The church grew in spite of, and partially because of, a series of scandals that rocked it from the mid-'20s on. In May of 1926, Aimee disappeared while swimming off the coast of Venice Beach. She was presumed drowned, only to reappear in the Mexican desert weeks later, claiming to have been kidnapped. Thousands of faithful swarmed to Angelus Temple waiting for her first message after her return, posted on the temple bulletin board. It was soon alleged by the local press, and eventually the Los Angeles District Attorney's office, that she had actually been holed up with her radio station's married engineer in a bungalow in Carmel. The media circus that followed the revelation turned Angelus Temple into a tabloid sensation, with so many members of the press around that the courtyard behind the parsonage became known as "newspaper alley." The temple building itself was instantly recognizable across the country, with plates, miniatures, floats, and wedding cakes made in its shape. On a popular birthday card, a smiling Aimee wore a dress whose skirt became a version of the temple.

The national symbol also became a magnet for bomb threats from as far away as Virginia, suicides—including a woman who jumped off the roof—and abandoned babies, who were often left on the parsonage doorstep. In 1932, painter Barse Miller's painting "Apparition Over Los Angeles," which featured Aimee surrounded by cherubs carrying bags of money, floating in clouds over Angelus Temple, caused a furor when it was displayed at the Los Angeles County Museum and later at Barnsdall Art Park. But the faithful still believed, and extra trolley cars were still frequently routed to Echo Park to meet the public demand. In 1935, Aimee climbed the temple dome, trumpeters blaring, to unveil an 18-foot-high blue and red neon cross, which was said to be visible from 50 miles away.

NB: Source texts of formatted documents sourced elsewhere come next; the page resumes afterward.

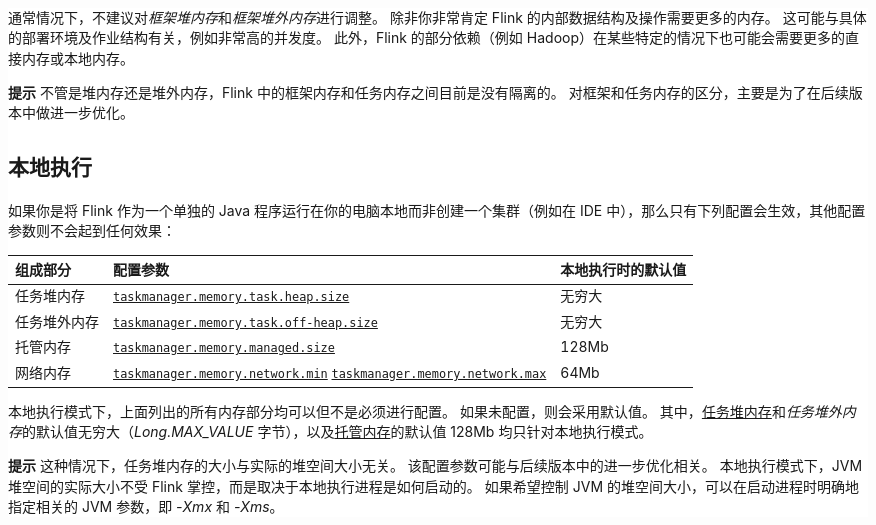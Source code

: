 通常情况下，不建议对*框架堆内存*和*框架堆外内存*进行调整。 除非你非常肯定 Flink 的内部数据结构及操作需要更多的内存。 这可能与具体的部署环境及作业结构有关，例如非常高的并发度。 此外，Flink 的部分依赖（例如 Hadoop）在某些特定的情况下也可能会需要更多的直接内存或本地内存。

**提示** 不管是堆内存还是堆外内存，Flink 中的框架内存和任务内存之间目前是没有隔离的。 对框架和任务内存的区分，主要是为了在后续版本中做进一步优化。



## 本地执行

如果你是将 Flink 作为一个单独的 Java 程序运行在你的电脑本地而非创建一个集群（例如在 IDE 中），那么只有下列配置会生效，其他配置参数则不会起到任何效果：

| **组成部分** | **配置参数**                                                 | **本地执行时的默认值** |
| :----------- | :----------------------------------------------------------- | :--------------------- |
| 任务堆内存   | [`taskmanager.memory.task.heap.size`](https://ci.apache.org/projects/flink/flink-docs-release-1.12/zh/deployment/config.html#taskmanager-memory-task-heap-size) | 无穷大                 |
| 任务堆外内存 | [`taskmanager.memory.task.off-heap.size`](https://ci.apache.org/projects/flink/flink-docs-release-1.12/zh/deployment/config.html#taskmanager-memory-task-off-heap-size) | 无穷大                 |
| 托管内存     | [`taskmanager.memory.managed.size`](https://ci.apache.org/projects/flink/flink-docs-release-1.12/zh/deployment/config.html#taskmanager-memory-managed-size) | 128Mb                  |
| 网络内存     | [`taskmanager.memory.network.min`](https://ci.apache.org/projects/flink/flink-docs-release-1.12/zh/deployment/config.html#taskmanager-memory-network-min) [`taskmanager.memory.network.max`](https://ci.apache.org/projects/flink/flink-docs-release-1.12/zh/deployment/config.html#taskmanager-memory-network-max) | 64Mb                   |



本地执行模式下，上面列出的所有内存部分均可以但不是必须进行配置。 如果未配置，则会采用默认值。 其中，[任务堆内存](https://ci.apache.org/projects/flink/flink-docs-release-1.12/zh/deployment/memory/mem_setup_tm.html#task-operator-heap-memory)和*任务堆外内存*的默认值无穷大（*Long.MAX_VALUE* 字节），以及[托管内存](https://ci.apache.org/projects/flink/flink-docs-release-1.12/zh/deployment/memory/mem_setup_tm.html#managed-memory)的默认值 128Mb 均只针对本地执行模式。

**提示** 这种情况下，任务堆内存的大小与实际的堆空间大小无关。 该配置参数可能与后续版本中的进一步优化相关。 本地执行模式下，JVM 堆空间的实际大小不受 Flink 掌控，而是取决于本地执行进程是如何启动的。 如果希望控制 JVM 的堆空间大小，可以在启动进程时明确地指定相关的 JVM 参数，即 *-Xmx* 和 *-Xms*。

One of the reasons for the temple's continuing success was the remarkable amount of good it did. During the Depression, first on the Echo Park campus and then also in an old cab company Downtown, the temple fed more people than any other organization in Los Angeles. The parsonage was almost always unlocked and Aimee had an ingeniously designed secret compartment built into the right-hand volute of the staircase rail in the foyer. A weary congregant could lift the volute's knob and retrieve hidden coins for the trolley, no questions asked. During World War II, Aimee became a master at selling war bonds from the pulpit and was recognized as the number one seller in the country. She was active in every part of city life, and spoke for many Angelenos when she advocated for a reliable metropolitan subway system:

"Los Angeles has ever been a city of beauty, a place of refuge where tired men and women from all over the world have come seeking rest. They left the noise, dirt, unsightliness, gloom and danger of the elevateds to come to our fair city where there is peace, quiet and comfort …. let us have subways, the safe sane and practical solution to this great problem. They are out of view and take care of congested traffic in a smooth efficient way." By September 27, 1944, Aimee was tired and weary. She died in Oakland, CA, of a mysterious overdose of prescription pills as she was preparing to lead a series of revivals. Her followers flocked to Angelus Temple, and it was said that the wailing could be heard all the way to Echo Park Lake. Thousands stood in line to glimpse her body as it lay in state near the altar she had electrified for twenty-one years.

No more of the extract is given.